Aprile 19, 2026

Contributi a fondo perduto per il turismo in Sicilia: 135 milioni di euro per innovare il settore

Sicilia

La Sicilia promuove il turismo con 135 milioni di euro in contributi a fondo perduto per sostenere le aziende del settore.

L’iniziativa, parte del Programma FSC 2021-2027, punta a potenziare l’offerta ricettiva dell’isola, promuovendo al contempo la sostenibilità, la digitalizzazione e l’efficienza energetica.

Chi può partecipare?

Possono accedere ai fondi:

  • Micro, Piccole e Medie Imprese (MPMI), anche in forma aggregata (consorzi, reti d’impresa, ecc.).
  • Grandi Imprese (GI).

I contributi sono riservati alle attività che rientrano nella classificazione ATECO 55 (Alloggio), che include hotel e strutture simili, alloggi per vacanze, bed and breakfast, residence, campeggi e aree attrezzate per camper.

I dettagli dei finanziamenti

I contributi sono a fondo perduto e vengono erogati secondo due regimi di aiuto, ciascuno con soglie e massimali specifici:

💰 Regime “De minimis”

  • Intensità: Fino all’80% delle spese ammissibili, con un massimo di 300.000 euro per singola impresa.
  • Importo del contributo: Minimo 50.000 euro, massimo 300.000 euro.

💰 Regime in esenzione

  • Intensità:
    • Fino al 60% per micro e piccole imprese.
    • Fino al 50% per medie imprese.
    • Fino al 40% per grandi imprese.
  • Importo del contributo: Minimo 300.000 euro, massimo 3.500.000 euro.

Tipologie di investimenti e spese ammissibili

I fondi possono essere utilizzati per una vasta gamma di progetti, tra cui:

  • Ampliamento, modernizzazione e ristrutturazione di strutture esistenti, inclusi interventi di manutenzione straordinaria, demolizione e ricostruzione.
  • Creazione di nuove strutture attraverso il cambio di destinazione d’uso di immobili preesistenti.
  • Recupero di immobili turistici non ultimati.

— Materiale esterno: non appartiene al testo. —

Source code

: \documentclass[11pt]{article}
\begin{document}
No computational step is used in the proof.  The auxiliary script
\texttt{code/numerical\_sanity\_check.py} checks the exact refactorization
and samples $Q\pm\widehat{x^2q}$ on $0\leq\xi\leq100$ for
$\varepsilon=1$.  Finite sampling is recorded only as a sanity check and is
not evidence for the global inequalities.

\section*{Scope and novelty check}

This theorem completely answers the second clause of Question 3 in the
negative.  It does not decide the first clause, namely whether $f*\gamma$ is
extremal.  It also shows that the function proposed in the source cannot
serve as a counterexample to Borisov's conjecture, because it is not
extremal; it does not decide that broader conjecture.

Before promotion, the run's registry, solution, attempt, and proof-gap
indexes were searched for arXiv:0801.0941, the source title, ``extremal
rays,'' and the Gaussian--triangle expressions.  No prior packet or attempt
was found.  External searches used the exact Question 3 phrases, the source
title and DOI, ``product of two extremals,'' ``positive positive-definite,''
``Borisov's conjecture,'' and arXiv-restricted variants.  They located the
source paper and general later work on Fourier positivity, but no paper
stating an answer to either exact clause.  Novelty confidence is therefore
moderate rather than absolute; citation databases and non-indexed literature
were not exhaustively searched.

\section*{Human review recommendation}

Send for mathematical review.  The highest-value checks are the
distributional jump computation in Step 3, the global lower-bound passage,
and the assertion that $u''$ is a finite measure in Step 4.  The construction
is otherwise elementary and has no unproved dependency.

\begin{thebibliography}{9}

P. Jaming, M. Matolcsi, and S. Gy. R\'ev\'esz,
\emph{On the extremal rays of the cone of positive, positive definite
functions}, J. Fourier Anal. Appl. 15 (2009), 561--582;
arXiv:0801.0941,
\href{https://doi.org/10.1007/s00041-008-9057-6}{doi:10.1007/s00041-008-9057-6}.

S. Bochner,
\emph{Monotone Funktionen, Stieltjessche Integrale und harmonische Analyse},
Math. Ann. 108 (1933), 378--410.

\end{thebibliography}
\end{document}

Le spese ammissibili includono:

  • Acquisto di terreni, immobili o fabbricati, fino al 30% dell’investimento totale.
  • Lavori di ristrutturazione, ampliamento e manutenzione straordinaria, fino al 70% dell’investimento totale.
  • Acquisto di macchinari, impianti, arredi e attrezzature nuovi, inclusi software.
  • Spese per programmi informatici, fino al 20% dell’investimento.
  • Consulenze specialistiche, studi di fattibilità e certificazioni, fino al 2% dell’investimento (non ammissibili per le grandi imprese).
  • Progettazione, direzione lavori e collaudi, fino al 4% dell’investimento.

Come vengono selezionati i progetti?

La selezione avviene tramite una procedura valutativa a graduatoria di merito. Verranno stilate due graduatorie separate, una per ogni regime di aiuto. Il 70% dei fondi è riservato alla graduatoria in esenzione.

I criteri di valutazione includono:

  • Impatto sull’occupazione: Il rapporto tra il costo dell’investimento e i posti di lavoro creati.
  • Qualità del progetto: Adeguatezza del business plan e prospettive di crescita.
  • Sostenibilità ambientale: Rilevanza del progetto in termini di impatto ecologico.
  • Recupero urbano: Interventi che riqualificano immobili degradati o edifici di interesse storico.
  • Localizzazione: Progetti in aree rurali, isole minori o zone con bassa ricettività.

In caso di parità di punteggio, verrà data priorità ai progetti che generano occupazione femminile e/o giovanile e a quelli con un finanziamento di importo inferiore.

Lo studio Messana ad Alcamo (TP) fornisce consulenza strategica e assistenza nella presentazione della domanda di accesso ai fondi.

Scadenze importanti

Le domande potranno essere presentate dalle ore 12:00 del 15 luglio 2025 fino alle ore 17:00 del 15 ottobre 2025. Il bando premia i progetti con il punteggio più alto, quindi si consiglia di preparare una proposta solida.